» **Exercise instructions**: What is needed is an exact copy of the entries below, with every picture left out.

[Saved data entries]
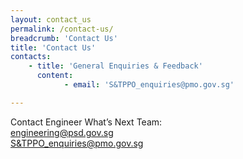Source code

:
 ```yaml
---
layout: contact_us
permalink: /contact-us/
breadcrumb: 'Contact Us'
title: 'Contact Us'
contacts:
    - title: 'General Enquiries & Feedback'
      content:
            - email: 'S&TPPO_enquiries@pmo.gov.sg'

---
```



Contact Engineer What’s Next Team: 
<br>
<engineering@psd.gov.sg>
<br>
<S&TPPO_enquiries@pmo.gov.sg>
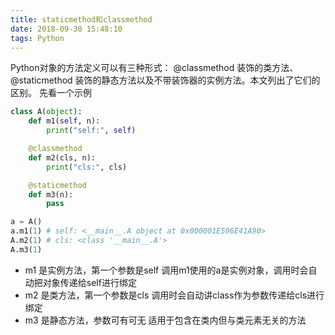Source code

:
 ```yaml
---
title: staticmethod和classmethod
date: 2018-09-30 15:48:10
tags: Python
---
```

Python对象的方法定义可以有三种形式： @classmethod 装饰的类方法、@staticmethod 装饰的静态方法以及不带装饰器的实例方法。本文列出了它们的区别。
先看一个示例
```python
class A(object):
    def m1(self, n):
        print("self:", self)

    @classmethod
    def m2(cls, n):
        print("cls:", cls)

    @staticmethod
    def m3(n):
        pass

a = A()
a.m1(1) # self: <__main__.A object at 0x000001E596E41A90>
A.m2(1) # cls: <class '__main__.A'>
A.m3(1)
```
* m1 是实例方法，第一个参数是self
调用m1使用的a是实例对象，调用时会自动把对象传递给self进行绑定
* m2 是类方法，第一个参数是cls
调用时会自动讲class作为参数传递给cls进行绑定
* m3 是静态方法，参数可有可无
适用于包含在类内但与类元素无关的方法

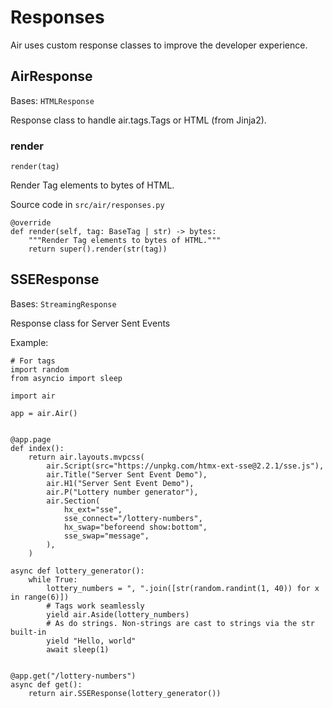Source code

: # Responses

Air uses custom response classes to improve the developer experience.

## AirResponse

Bases: `HTMLResponse`

Response class to handle air.tags.Tags or HTML (from Jinja2).

### render

```
render(tag)
```

Render Tag elements to bytes of HTML.

Source code in `src/air/responses.py`

```
@override
def render(self, tag: BaseTag | str) -> bytes:
    """Render Tag elements to bytes of HTML."""
    return super().render(str(tag))
```

## SSEResponse

Bases: `StreamingResponse`

Response class for Server Sent Events

Example:

```
# For tags
import random
from asyncio import sleep

import air

app = air.Air()


@app.page
def index():
    return air.layouts.mvpcss(
        air.Script(src="https://unpkg.com/htmx-ext-sse@2.2.1/sse.js"),
        air.Title("Server Sent Event Demo"),
        air.H1("Server Sent Event Demo"),
        air.P("Lottery number generator"),
        air.Section(
            hx_ext="sse",
            sse_connect="/lottery-numbers",
            hx_swap="beforeend show:bottom",
            sse_swap="message",
        ),
    )

async def lottery_generator():
    while True:
        lottery_numbers = ", ".join([str(random.randint(1, 40)) for x in range(6)])
        # Tags work seamlessly
        yield air.Aside(lottery_numbers)
        # As do strings. Non-strings are cast to strings via the str built-in
        yield "Hello, world"
        await sleep(1)


@app.get("/lottery-numbers")
async def get():
    return air.SSEResponse(lottery_generator())
```
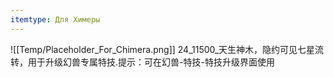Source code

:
 ```yaml
---
itemtype: Для Химеры
---
```

![[Temp/Placeholder_For_Chimera.png]]
24_11500_天生神木，隐约可见七星流转，用于升级幻兽专属特技.提示：可在幻兽-特技-特技升级界面使用
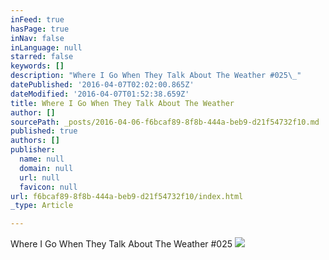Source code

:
 ```yaml
---
inFeed: true
hasPage: true
inNav: false
inLanguage: null
starred: false
keywords: []
description: "Where I Go When They Talk About The Weather #025\_"
datePublished: '2016-04-07T02:02:00.865Z'
dateModified: '2016-04-07T01:52:38.659Z'
title: Where I Go When They Talk About The Weather
author: []
sourcePath: _posts/2016-04-06-f6bcaf89-8f8b-444a-beb9-d21f54732f10.md
published: true
authors: []
publisher:
  name: null
  domain: null
  url: null
  favicon: null
url: f6bcaf89-8f8b-444a-beb9-d21f54732f10/index.html
_type: Article

---
```

Where I Go When They Talk About The Weather \#025 ![](https://the-grid-user-content.s3-us-west-2.amazonaws.com/9c08fc63-0cdf-4855-8ff7-8169a9ca08da.jpg)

» **Output of the exercise**:
Source code

:
 ```yaml
---
layout: contact_us
permalink: /contact-us/
breadcrumb: 'Contact Us'
title: 'Contact Us'
contacts:
    - title: 'General Enquiries & Feedback'
      content:
            - email: 'S&TPPO_enquiries@pmo.gov.sg'

---
```



Contact Engineer What’s Next Team: 
<br>
<engineering@psd.gov.sg>
<br>
<S&TPPO_enquiries@pmo.gov.sg>
Source code

:
 ```yaml
---
title: staticmethod和classmethod
date: 2018-09-30 15:48:10
tags: Python
---
```

Python对象的方法定义可以有三种形式： @classmethod 装饰的类方法、@staticmethod 装饰的静态方法以及不带装饰器的实例方法。本文列出了它们的区别。
先看一个示例
```python
class A(object):
    def m1(self, n):
        print("self:", self)

    @classmethod
    def m2(cls, n):
        print("cls:", cls)

    @staticmethod
    def m3(n):
        pass

a = A()
a.m1(1) # self: <__main__.A object at 0x000001E596E41A90>
A.m2(1) # cls: <class '__main__.A'>
A.m3(1)
```
* m1 是实例方法，第一个参数是self
调用m1使用的a是实例对象，调用时会自动把对象传递给self进行绑定
* m2 是类方法，第一个参数是cls
调用时会自动讲class作为参数传递给cls进行绑定
* m3 是静态方法，参数可有可无
适用于包含在类内但与类元素无关的方法

Source code

: # Responses

Air uses custom response classes to improve the developer experience.

## AirResponse

Bases: `HTMLResponse`

Response class to handle air.tags.Tags or HTML (from Jinja2).

### render

```
render(tag)
```

Render Tag elements to bytes of HTML.

Source code in `src/air/responses.py`

```
@override
def render(self, tag: BaseTag | str) -> bytes:
    """Render Tag elements to bytes of HTML."""
    return super().render(str(tag))
```

## SSEResponse

Bases: `StreamingResponse`

Response class for Server Sent Events

Example:

```
# For tags
import random
from asyncio import sleep

import air

app = air.Air()


@app.page
def index():
    return air.layouts.mvpcss(
        air.Script(src="https://unpkg.com/htmx-ext-sse@2.2.1/sse.js"),
        air.Title("Server Sent Event Demo"),
        air.H1("Server Sent Event Demo"),
        air.P("Lottery number generator"),
        air.Section(
            hx_ext="sse",
            sse_connect="/lottery-numbers",
            hx_swap="beforeend show:bottom",
            sse_swap="message",
        ),
    )

async def lottery_generator():
    while True:
        lottery_numbers = ", ".join([str(random.randint(1, 40)) for x in range(6)])
        # Tags work seamlessly
        yield air.Aside(lottery_numbers)
        # As do strings. Non-strings are cast to strings via the str built-in
        yield "Hello, world"
        await sleep(1)


@app.get("/lottery-numbers")
async def get():
    return air.SSEResponse(lottery_generator())
```
Source code

:
 ```yaml
---
itemtype: Для Химеры
---
```

![[Temp/Placeholder_For_Chimera.png]]
24_11500_天生神木，隐约可见七星流转，用于升级幻兽专属特技.提示：可在幻兽-特技-特技升级界面使用
Source code

:
 ```yaml
---
inFeed: true
hasPage: true
inNav: false
inLanguage: null
starred: false
keywords: []
description: "Where I Go When They Talk About The Weather #025\_"
datePublished: '2016-04-07T02:02:00.865Z'
dateModified: '2016-04-07T01:52:38.659Z'
title: Where I Go When They Talk About The Weather
author: []
sourcePath: _posts/2016-04-06-f6bcaf89-8f8b-444a-beb9-d21f54732f10.md
published: true
authors: []
publisher:
  name: null
  domain: null
  url: null
  favicon: null
url: f6bcaf89-8f8b-444a-beb9-d21f54732f10/index.html
_type: Article

---
```

Where I Go When They Talk About The Weather \#025 ![](https://the-grid-user-content.s3-us-west-2.amazonaws.com/9c08fc63-0cdf-4855-8ff7-8169a9ca08da.jpg)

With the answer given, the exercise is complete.